Transverse Rashba effect and unconventional magnetocrystalline anisotropy in graphene-nanoribbon-based centrosymmetric antiferromagnet

Abstract

The transverse Rashba effect in a centrosymmetric antiferromagnet materialized by double-Gd-adsorbed graphene nanoribbon is investigated via the first-principle calculations. The Rashba effect is associated with not only the local transverse dipole fields induced by the off-center adsorption of the Gd adatoms but also the local magnetic moments. It is perfectly realized that the transverse Rashba effect (Rashba parameter αx reaches to 2.205 eV Å) and strong perpendicular magnetocrystalline anisotropy energy (MAE) coexist in antiferromagnetic (AFM) ground-state structure.

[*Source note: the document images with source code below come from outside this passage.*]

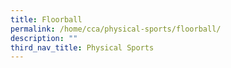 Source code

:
 ```yaml
---
title: Floorball
permalink: /home/cca/physical-sports/floorball/
description: ""
third_nav_title: Physical Sports
---
```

However, the global Rashba effect disappears in ferromagnetic structure. The origin of the strong MAE is elaborated in k − space. It is intriguing that the first-order perturbation of the orbit and spin angular momentum coupling is the major source of the MAE due to the specific one-dimensional band structure. The transverse Rashba effect and the strong perpendicular magnetization hosted simultaneously by the proposed centrosymmetric antiferromagnet lock the up- (or down-) spin quantization direction (SQD) to the backward (or forward) movement, and the SQD is related to the chirality of the AFM structure. This finding offers a magnetic approach to a high coherency spin propagation in one-dimensionality, and open a new door to manipulating spin transportation in graphene nanoribbon-based spintronics.